SPAN 3160. Grammar and Composition (3-0-3) Prerequisite: SPAN 2002 or equivalent. Practice in writing letters, brief articles, themes, and reports. Review of selected segments of grammar. Students belong in SPAN 3160-Grammar and Composition if the student received credit for SPAN 2002 (either at CSU or as a transfer, or by taking the CLEP exam or by taking the AP exam) or the student is a heritage speaker (the student learned Spanish at home as a child but it was a minority language in the society he/she grew up in). Competency levels may vary so if there are questions about placement, refer the student to MCL department or the student is a native speaker (the student learned Spanish at home as a child and it was an official language in the society he/she grew up in. These students in most circumstances will have received formal education in the Spanish language as well). The student is a native speaker (the student learned Spanish at home as a child and it was an official language of the society. These students in most circumstances will have received formal education in the Spanish language as well). Note: if the heritage speaker student or if the native speaker student wishes credit for elementary and intermediate level Spanish courses to appear on their transcript without taking those courses, then the CLEP exam in Spanish should be taken to determine the amount of Spanish credit to be awarded.


SPAN 3170. Contemporary Approaches to Identities and Cultures of Spain (3-0-3) Prerequisite: SPAN 3150 and SPAN 3160 with a grade of "C" or better. This course provides students with a broad understanding of the different civilizations and religious groups that inhabited the Iberian Peninsula, thus forming the Spanish nation in 1492. Through an examination of cultural identity and the concept of nation, participants will analyze how the idea of "Spanishness" has changed over time, leading up to the present.
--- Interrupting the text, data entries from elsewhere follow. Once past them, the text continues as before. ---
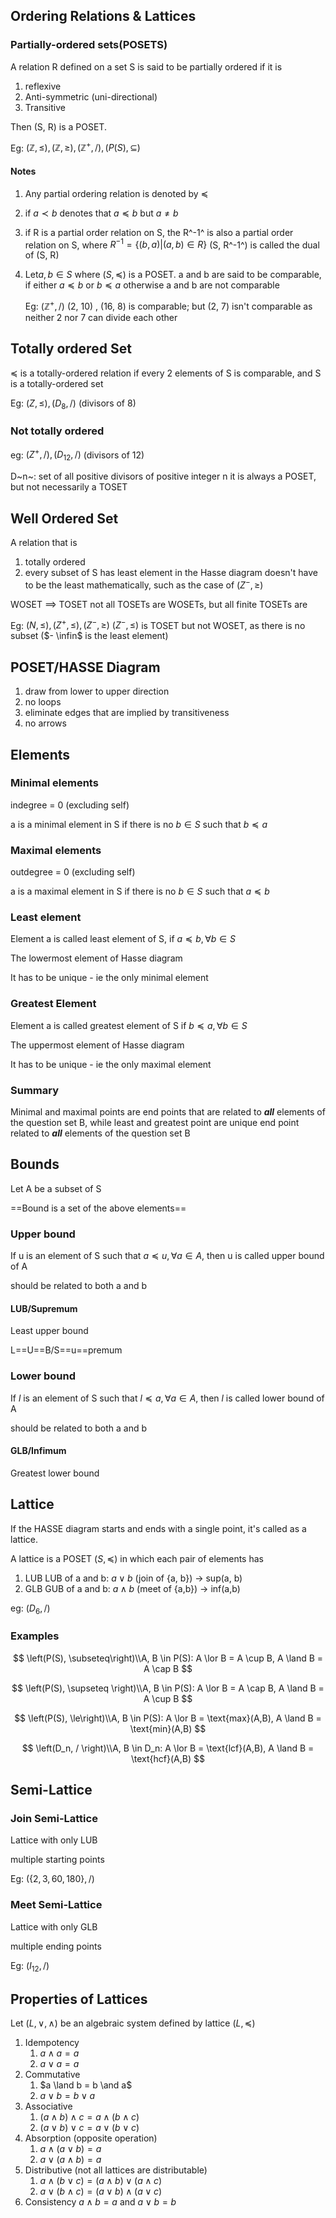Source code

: ## Ordering Relations & Lattices

### Partially-ordered sets(POSETS)

A relation R defined on a set S is said to be partially ordered if it is

1. reflexive
2. Anti-symmetric (uni-directional)
3. Transitive

Then (S, R) is a POSET.

Eg: $(\mathbb{Z}, \le), (\mathbb{Z}, \ge), (\mathbb{Z}^+ , /), (P(S) , \subseteq)$

#### Notes

1. Any partial ordering relation is denoted by $\preceq$

2. if $a \prec b$ denotes that $a \preceq b$ but $a \ne b$

3. if R is a partial order relation on S, the R^-1^ is also a partial order relation on S, where $R^{-1} = \{ (b, a) | (a,b) \in R \}$
   (S, R^-1^) is called the dual of (S, R)

4. Let$a, b \in S$ where $(S, \preceq)$ is a POSET.
   a and b are said to be comparable, if either $a \preceq b$ or $b \preceq a$
   otherwise a and b are not comparable

   Eg: $(\mathbb{Z}^+, /)$
   (2, 10) , (16, 8) is comparable; but (2, 7) isn't comparable as neither 2 nor 7 can divide each other

## Totally ordered Set

$\preceq$ is a totally-ordered relation if every 2 elements of S is comparable, and S is a totally-ordered set

Eg: $(Z, \le), (D_8,/)$ (divisors of 8)

### Not totally ordered

eg: $(Z^+, /), (D_{12}, /)$ (divisors of 12)

D~n~: set of all positive divisors of positive integer n
it is always a POSET, but not necessarily a TOSET

## Well Ordered Set

A relation that is

1. totally ordered
2. every subset of S has least element in the Hasse diagram
   doesn't have to be the least mathematically, such as the case of $(Z^-, \ge)$

WOSET $\implies$ TOSET
not all TOSETs are WOSETs, but all finite TOSETs are

Eg: $(N, \le), (Z^+, \le), (Z^-, \ge)$
$(Z^-, \le)$ is TOSET but not WOSET, as there is no subset ($- \infin$ is the least element)

## POSET/HASSE Diagram

1. draw from lower to upper direction
2. no loops
3. eliminate edges that are implied by transitiveness
4. no arrows

## Elements

### Minimal elements

indegree = 0 (excluding self)

a is a minimal element in S if there is no $b \in S$ such that $b \preceq a$

### Maximal elements

outdegree = 0 (excluding self)

a is a maximal element in S if there is no $b \in S$ such that $a \preceq b$

### Least element

Element a is called least element of S, if $a \preceq b, \forall b \in S$

The lowermost element of Hasse diagram

It has to be unique - ie the only minimal element

### Greatest Element

Element a is called greatest element of S if $b \preceq a, \forall b\in S$ 

The uppermost element of Hasse diagram

It has to be unique - ie the only maximal element

### Summary

Minimal and maximal points are end points that are related to ***all*** elements of the question set B, while least and greatest point are unique end point related to ***all*** elements of the question set B

## Bounds

Let A be a subset of S

==Bound is a set of the above elements==

### Upper bound

If u is an element of S such that $a \preceq u, \forall a \in A$, then u is called upper bound of A

should be related to both a and b

#### LUB/Supremum

Least upper bound

L==U==B/S==u==premum

### Lower bound

If $l$ is an element of S such that $l \preceq a, \forall a \in A$, then $l$ is called lower bound of A

should be related to both a and b

#### GLB/Infimum

Greatest lower bound

## Lattice

If the HASSE diagram starts and ends with a single point, it's called as a lattice.

A lattice is a POSET $(S, \preceq)$ in which each pair of elements has

1. LUB
   LUB of a and b: $a \lor b$ (join of {a, b}) -> sup(a, b)
2. GLB
   GUB of a and b: $a \land b$ (meet of {a,b}) -> inf(a,b)

eg: $(D_6, /)$

### Examples

$$
\left(P(S), \subseteq\right)\\A, B \in P(S): A \lor B = A \cup B, A \land B = A \cap B
$$

$$
\left(P(S), \supseteq \right)\\A, B \in P(S): A \lor B = A \cap B, A \land B = A \cup B
$$

$$
\left(P(S), \le\right)\\A, B \in P(S): A \lor B = \text{max}(A,B), A \land B = \text{min}(A,B)
$$

$$
\left(D_n, / \right)\\A, B \in D_n: A \lor B = \text{lcf}(A,B), A \land B = \text{hcf}(A,B)
$$

## Semi-Lattice

### Join Semi-Lattice

Lattice with only LUB

multiple starting points

Eg: $( \{2, 3, 60,180\},  /)$

### Meet Semi-Lattice

Lattice with only GLB

multiple ending points

Eg: $(I_{12}, /)$

## Properties of Lattices

Let $(L, \lor, \land)$ be an algebraic system defined by lattice $(L, \preceq)$

1. Idempotency
   1. $a \land a = a$
   2. $a \lor a = a$
2. Commutative
   1. $a \land b = b \and a$
   2. $a \lor b = b \lor a$
3. Associative
   1. $(a \land b) \land c = a \land (b \land c)$
   2. $(a \lor b) \lor c = a \lor (b \lor c)$
4. Absorption
   (opposite operation)
   1. $a \land (a \lor b) = a$
   2. $a \lor (a \land b) = a$
5. Distributive (not all lattices are distributable)
   1. $a \land (b \lor c) = (a \land b) \lor (a \land c)$
   2. $a \lor (b \land c) = (a \lor b) \land (a \lor c)$
6. Consistency
   $a \land b = a \text{ and } a \lor b = b$

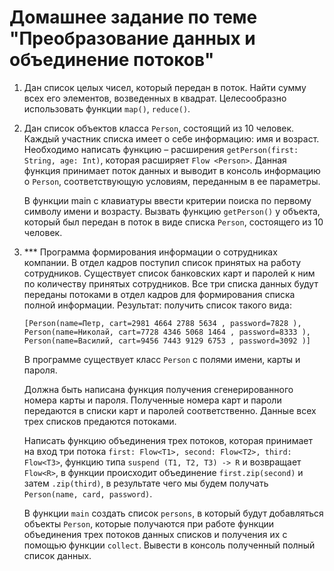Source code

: # Домашнее задание по теме "Преобразование данных и объединение потоков"

1. Дан список целых чисел, который передан в поток. Найти сумму всех его элементов, возведенных в квадрат. Целесообразно использовать функции `map()`, `reduce()`.

2. Дан список объектов класса `Person`, состоящий из 10 человек. Каждый участник списка имеет о себе информацию: имя и возраст. Необходимо написать функцию – расширения `getPerson(first: String, age: Int)`, которая расширяет `Flow <Person>`. Данная функция принимает поток данных и выводит в консоль информацию о `Person`, соответствующую условиям, переданным в ее параметры.

	В функции main с клавиатуры ввести критерии поиска по первому символу имени и возрасту. Вызвать функцию `getPerson()` у объекта, который был передан в поток в виде списка `Person`, состоящего из 10 человек.

3. *** Программа формирования информации о сотрудниках компании. В отдел кадров поступил список принятых на работу сотрудников. Существует список банковских карт и паролей к ним по количеству принятых сотрудников. Все три списка данных будут переданы потоками в отдел кадров для формирования списка полной информации. Результат: получить список такого вида:

   `[Person(name=Петр, cart=2981 4664 2788 5634 , password=7828 ), Person(name=Николай, cart=7728 4346 5068 1464 , password=8333 ), Person(name=Василий, cart=9456 7443 9129 6753 , password=3092 )]`

   В программе существует класс `Person` с полями имени, карты и пароля.

   Должна быть написана функция получения сгенерированного номера карты и пароля. Полученные номера карт и пароли передаются в списки карт и паролей соответственно. Данные всех трех списков предаются потоками.

   Написать функцию объединения трех потоков, которая принимает на вход три потока `first: Flow<T1>, second: Flow<T2>, third: Flow<T3>`, функцию типа `suspend (T1, T2, T3) -> R` и возвращает `Flow<R>`, в функции происходит объединение `first.zip(second)` и затем `.zip(third)`, в результате чего мы будем получать `Person(name, card, password)`.

   В функции `main` создать список `persons`, в который будут добавляться объекты `Person`, которые получаются при работе функции объединения трех потоков данных списков и получения их с помощью функции `collect`. Вывести в консоль полученный полный список данных.
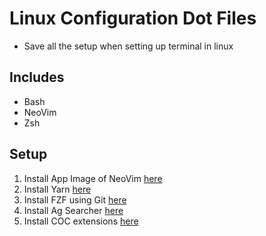 # Linux Configuration Dot Files

- Save all the setup when setting up terminal in linux

## Includes
- Bash
- NeoVim
- Zsh

## Setup
1. Install App Image of NeoVim [here](https://github.com/neovim/neovim/wiki/Installing-Neovim)
1. Install Yarn [here](https://yarnpkg.com/en/docs/install#debian-stable)
1. Install FZF using Git [here](https://github.com/junegunn/fzf#using-git)
1. Install Ag Searcher [here](https://github.com/ggreer/the_silver_searcher)
1. Install COC extensions [here](https://github.com/neoclide/coc.nvim/wiki/Using-coc-extensions)

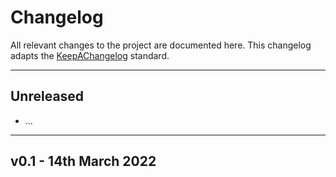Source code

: # Changelog

All relevant changes to the project are documented here.
This changelog adapts the [KeepAChangelog](https://keepachangelog.com/en/1.0.0/) standard.

----

## Unreleased
- ... 

----

## **v0.1** - 14th March 2022



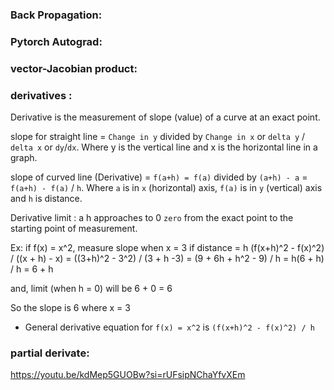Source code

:### Back Propagation:
### Pytorch Autograd: 
### vector-Jacobian product:
### derivatives :
Derivative is the measurement of slope (value) of a curve at an exact point. 

slope for straight line = `Change in y` divided by `Change in x` or `delta y` / `delta x` or `dy`/`dx`. Where y is the vertical line and x is the horizontal line in a graph. 

slope of curved line (Derivative) = `f(a+h) = f(a)` divided by `(a+h) - a` = `f(a+h) - f(a)` / `h`. Where `a` is in `x` (horizontal) axis, `f(a)` is in `y` (vertical) axis and `h` is distance. 

Derivative limit : a h approaches to 0 `zero` from the exact point to the starting point of measurement.

Ex: if f(x) = x^2, measure slope when x = 3
if distance = h
(f(x+h)^2 - f(x)^2) / ((x + h) - x)
= ((3+h)^2 - 3^2) / (3 + h -3)
= (9 + 6h + h^2 - 9) / h
= h(6 + h) / h
= 6 + h

and, limit (when h = 0) will be 6 + 0 = 6

So the slope is 6 where x = 3


* General derivative equation for `f(x) = x^2` is `(f(x+h)^2 - f(x)^2) / h`
### partial derivate:
https://youtu.be/kdMep5GUOBw?si=rUFsipNChaYfvXEm
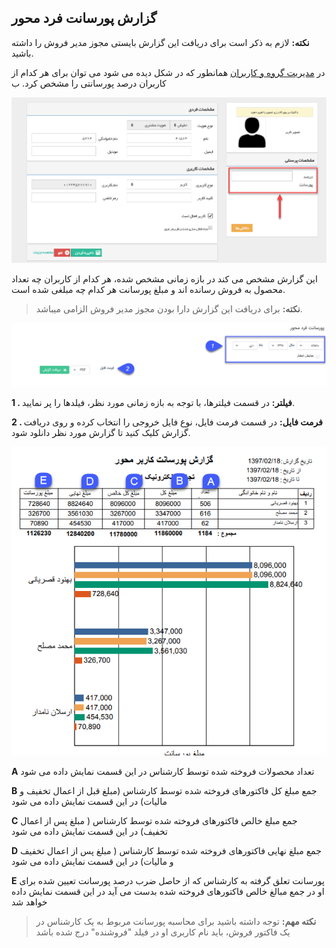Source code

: ## گزارش پورسانت فرد محور

**نکته:** لازم به ذکر است برای دریافت این گزارش بایستی مجوز مدیر فروش را داشته باشید.


در [مدیریت گروه و کاربران](https://github.com/1stco/PayamGostarDocs/blob/master/help%202.5.4/Settings/Manage-groups-and-users/Manage-groups-and-users.md) همانطور که در شکل دیده می شود می توان برای هر کدام از کاربران درصد پورسانتی را مشخص کرد. ب

![](MohasebeyePorsant3.png)

این گزارش مشخص می کند در بازه زمانی مشخص شده، هر کدام از کاربران چه تعداد محصول به فروش رسانده اند و مبلغ پورسانت هر کدام چه مبلغی شده است.


> **نکته:** برای دریافت این گزارش دارا بودن مجوز مدیر فروش الزامی میباشد.


![](164.png)

**1 . فیلتر:** در قسمت فیلترها، با توجه به بازه زمانی مورد نظر، فیلدها را پر نمایید.

**2 . فرمت فایل:** در قسمت فرمت فایل، نوع فایل خروجی را انتخاب کرده و روی دریافت گزارش کلیک کنید تا گزارش مورد نظر دانلود شود.

![](MohasebeyePorsant5.png)

**A** تعداد محصولات فروخته شده توسط کارشناس در این قسمت نمایش داده می شود

**B** جمع مبلغ کل فاکتورهای فروخته شده توسط کارشناس (مبلغ قبل از اعمال تخفیف و مالیات) در این قسمت نمایش داده می شود

**C** جمع مبلغ خالص فاکتورهای فروخته شده توسط کارشناس ( مبلغ پس از اعمال تخفیف) در این قسمت نمایش داده می شود

**D** جمع مبلغ نهایی فاکتورهای فروخته شده توسط کارشناس ( مبلغ پس از اعمال تخفیف و مالیات) در این قسمت نمایش داده می شود

**E** پورسانت تعلق گرفته به کارشناس که از حاصل ضرب درصد پورسانت تعیین شده برای او در جمع مبالغ خالص فاکتورهای فروخته شده بدست می آید در این قسمت نمایش داده خواهد شد

> **نکته مهم:** توجه داشته باشید برای محاسبه پورسانت مربوط به یک کارشناس در یک فاکتور فروش، باید نام کاربری او در فیلد "فروشنده" درج شده باشد

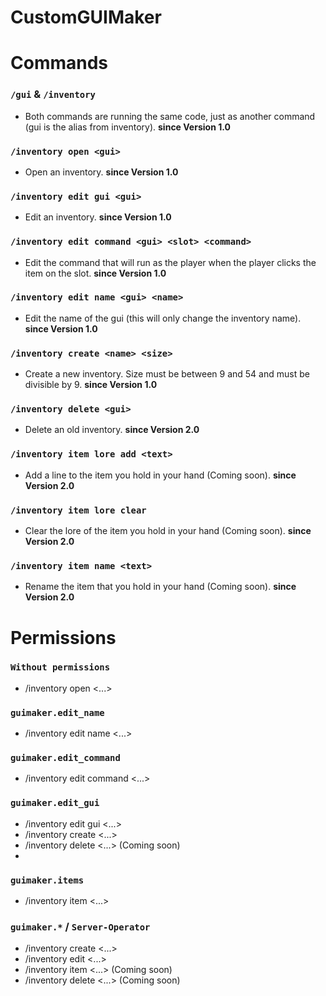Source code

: # CustomGUIMaker

# Commands

### `/gui` & `/inventory`
* Both commands are running the same code, just as another command (gui is the alias from inventory). **since Version 1.0** <br>


### ``/inventory open <gui>``
* Open an inventory. **since Version 1.0** <br>


### ``/inventory edit gui <gui>``
* Edit an inventory. **since Version 1.0** <br>


### ``/inventory edit command <gui> <slot> <command>``
* Edit the command that will run as the player when the player clicks the item on the slot. **since Version 1.0** <br>


### ``/inventory edit name <gui> <name>``
* Edit the name of the gui (this will only change the inventory name). **since Version 1.0** <br>


### ``/inventory create <name> <size>``
* Create a new inventory. Size must be between 9 and 54 and must be divisible by 9. **since Version 1.0** <br>


### ``/inventory delete <gui>``
* Delete an old inventory. **since Version 2.0** <br>


### ``/inventory item lore add <text>``
* Add a line to the item you hold in your hand (Coming soon). **since Version 2.0** <br>


### ``/inventory item lore clear``
* Clear the lore of the item you hold in your hand (Coming soon). **since Version 2.0** <br>


### ``/inventory item name <text>``
* Rename the item that you hold in your hand (Coming soon). **since Version 2.0**

# Permissions
  
### ``Without permissions``
* /inventory open <...> <br>
  
### ``guimaker.edit_name``
* /inventory edit name <...> <br>

### ``guimaker.edit_command``
* /inventory edit command <...> <br>

### ``guimaker.edit_gui``
* /inventory edit gui <...>
* /inventory create <...>
* /inventory delete <...> (Coming soon) <br>
* 
### ``guimaker.items``
* /inventory item <...> <br>

### ``guimaker.*`` / ``Server-Operator``
* /inventory create <...>
* /inventory edit <...>
* /inventory item <...> (Coming soon)
* /inventory delete <...> (Coming soon)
SPAN 3175. Contemporary Approaches to Cultures of Latin America (3-0-3) Prerequisite: SPAN 3150 and 3160 with a grade of "C" or better. Contemporary Approaches to Cultures of Latin America offers a chronological study of Latin American cultures through their expressions in literature, history, politics and the arts, beginning in the pre-Colombian period, with an emphasis on crucial historical moments and distinctive cultural practices.